What the task asks
Reproduce the records below exactly, but only between the lines holding "fix topline viewing" and "handle staged hunks", inclusive.

Material for the task
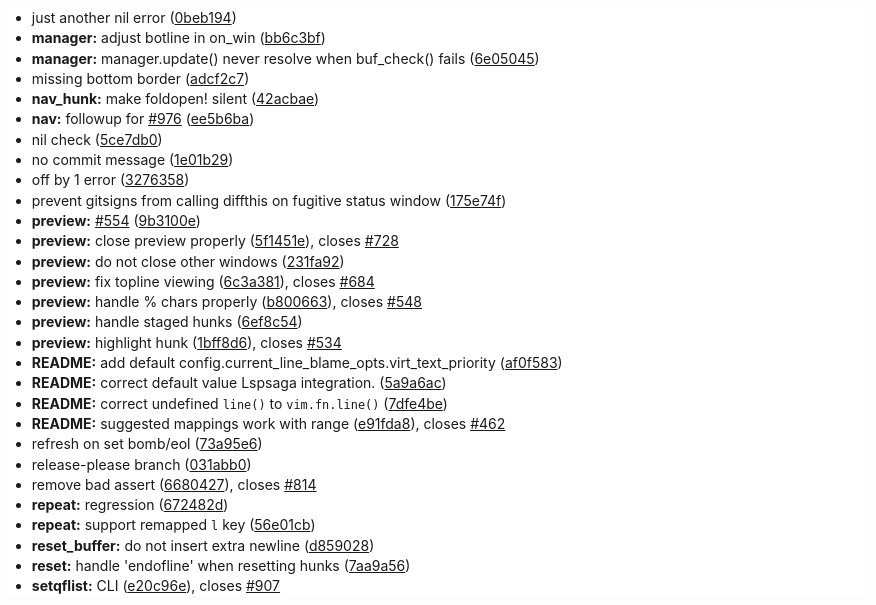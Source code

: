 * just another nil error ([0beb194](https://github.com/jacobdot/gitsigns.nvim/commit/0beb1941641bd7d5d7072d3612ee47c0eb80b63d))
* **manager:** adjust botline in on_win ([bb6c3bf](https://github.com/jacobdot/gitsigns.nvim/commit/bb6c3bf6f584e73945a0913bb3adf77b60d6f6a2))
* **manager:** manager.update() never resolve when buf_check() fails ([6e05045](https://github.com/jacobdot/gitsigns.nvim/commit/6e05045fb1a4845fe44f5c54aafe024444c422ba))
* missing bottom border ([adcf2c7](https://github.com/jacobdot/gitsigns.nvim/commit/adcf2c7f2f495f5df148683764bf7cba6a70f34c))
* **nav_hunk:** make foldopen! silent ([42acbae](https://github.com/jacobdot/gitsigns.nvim/commit/42acbae18327c53b8a82011074bcb529c3c75c8a))
* **nav:** followup for [#976](https://github.com/jacobdot/gitsigns.nvim/issues/976) ([ee5b6ba](https://github.com/jacobdot/gitsigns.nvim/commit/ee5b6ba0b55707628704bcd8d3554d1a05207b99))
* nil check ([5ce7db0](https://github.com/jacobdot/gitsigns.nvim/commit/5ce7db00d4c24ab090c87df985764d69d331b20f))
* no commit message ([1e01b29](https://github.com/jacobdot/gitsigns.nvim/commit/1e01b2958aebb79f1c33e7427a1bac131a678e0d))
* off by 1 error ([3276358](https://github.com/jacobdot/gitsigns.nvim/commit/32763586ab9e2c0ec477e165bec5b382d0a1c266))
* prevent gitsigns from calling diffthis on fugitive status window ([175e74f](https://github.com/jacobdot/gitsigns.nvim/commit/175e74f87d3d2e4d20952d390af5f2a794f5ed7e))
* **preview:** [#554](https://github.com/jacobdot/gitsigns.nvim/issues/554) ([9b3100e](https://github.com/jacobdot/gitsigns.nvim/commit/9b3100eaea174f5a321b728e6059fc29b2f58c9e))
* **preview:** close preview properly ([5f1451e](https://github.com/jacobdot/gitsigns.nvim/commit/5f1451ea7d9a9005b3f0bedeab20cef7a4c65993)), closes [#728](https://github.com/jacobdot/gitsigns.nvim/issues/728)
* **preview:** do not close other windows ([231fa92](https://github.com/jacobdot/gitsigns.nvim/commit/231fa923fbc2797eef92b24860ab882cebf645b2))
* **preview:** fix topline viewing ([6c3a381](https://github.com/jacobdot/gitsigns.nvim/commit/6c3a381c619f3201dfbc0ba4a02c85e24a442886)), closes [#684](https://github.com/jacobdot/gitsigns.nvim/issues/684)
* **preview:** handle % chars properly ([b800663](https://github.com/jacobdot/gitsigns.nvim/commit/b800663f4535838a819ac6d8396bd01b29332138)), closes [#548](https://github.com/jacobdot/gitsigns.nvim/issues/548)
* **preview:** handle staged hunks ([6ef8c54](https://github.com/jacobdot/gitsigns.nvim/commit/6ef8c54fb526bf3a0bc4efb0b2fe8e6d9a7daed2))
* **preview:** highlight hunk ([1bff8d6](https://github.com/jacobdot/gitsigns.nvim/commit/1bff8d610f139d2fc2044cc2f367a81f03c1dde6)), closes [#534](https://github.com/jacobdot/gitsigns.nvim/issues/534)
* **README:** add default config.current_line_blame_opts.virt_text_priority ([af0f583](https://github.com/jacobdot/gitsigns.nvim/commit/af0f583cd35286dd6f0e3ed52622728703237e50))
* **README:** correct default value Lspsaga integration. ([5a9a6ac](https://github.com/jacobdot/gitsigns.nvim/commit/5a9a6ac29a7805c4783cda21b80a1e361964b3f2))
* **README:** correct undefined `line()` to `vim.fn.line()` ([7dfe4be](https://github.com/jacobdot/gitsigns.nvim/commit/7dfe4be94b4f84a9931098f0f0f618d055e50bd5))
* **README:** suggested mappings work with range ([e91fda8](https://github.com/jacobdot/gitsigns.nvim/commit/e91fda815a5f7d20d7e4c89cd1f07f3497fe200d)), closes [#462](https://github.com/jacobdot/gitsigns.nvim/issues/462)
* refresh on set bomb/eol ([73a95e6](https://github.com/jacobdot/gitsigns.nvim/commit/73a95e68f1b27e8ac65ef2f3e6ed27308bba91d2))
* release-please branch ([031abb0](https://github.com/jacobdot/gitsigns.nvim/commit/031abb065452248c30ce8d8fb4d4eb9eeb69d1f0))
* remove bad assert ([6680427](https://github.com/jacobdot/gitsigns.nvim/commit/6680427dd050a3a76c67245780eb7625bd400dfa)), closes [#814](https://github.com/jacobdot/gitsigns.nvim/issues/814)
* **repeat:** regression ([672482d](https://github.com/jacobdot/gitsigns.nvim/commit/672482df3e80e4e30587c54d4c5e3a7f729ce039))
* **repeat:** support remapped `l` key ([56e01cb](https://github.com/jacobdot/gitsigns.nvim/commit/56e01cb0ea52635854e97bd2dd2587c8ebfab978))
* **reset_buffer:** do not insert extra newline ([d859028](https://github.com/jacobdot/gitsigns.nvim/commit/d8590288417fef2430f85bc8b312fae8b1cf2c40))
* **reset:** handle 'endofline' when resetting hunks ([7aa9a56](https://github.com/jacobdot/gitsigns.nvim/commit/7aa9a567127d679c6ca639e9e88c546d72924296))
* **setqflist:** CLI ([e20c96e](https://github.com/jacobdot/gitsigns.nvim/commit/e20c96e9c3b9b2241939ce437d03926ba7315eaa)), closes [#907](https://github.com/jacobdot/gitsigns.nvim/issues/907)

Result for this exercise
* **preview:** fix topline viewing ([6c3a381](https://github.com/jacobdot/gitsigns.nvim/commit/6c3a381c619f3201dfbc0ba4a02c85e24a442886)), closes [#684](https://github.com/jacobdot/gitsigns.nvim/issues/684)
* **preview:** handle % chars properly ([b800663](https://github.com/jacobdot/gitsigns.nvim/commit/b800663f4535838a819ac6d8396bd01b29332138)), closes [#548](https://github.com/jacobdot/gitsigns.nvim/issues/548)
* **preview:** handle staged hunks ([6ef8c54](https://github.com/jacobdot/gitsigns.nvim/commit/6ef8c54fb526bf3a0bc4efb0b2fe8e6d9a7daed2))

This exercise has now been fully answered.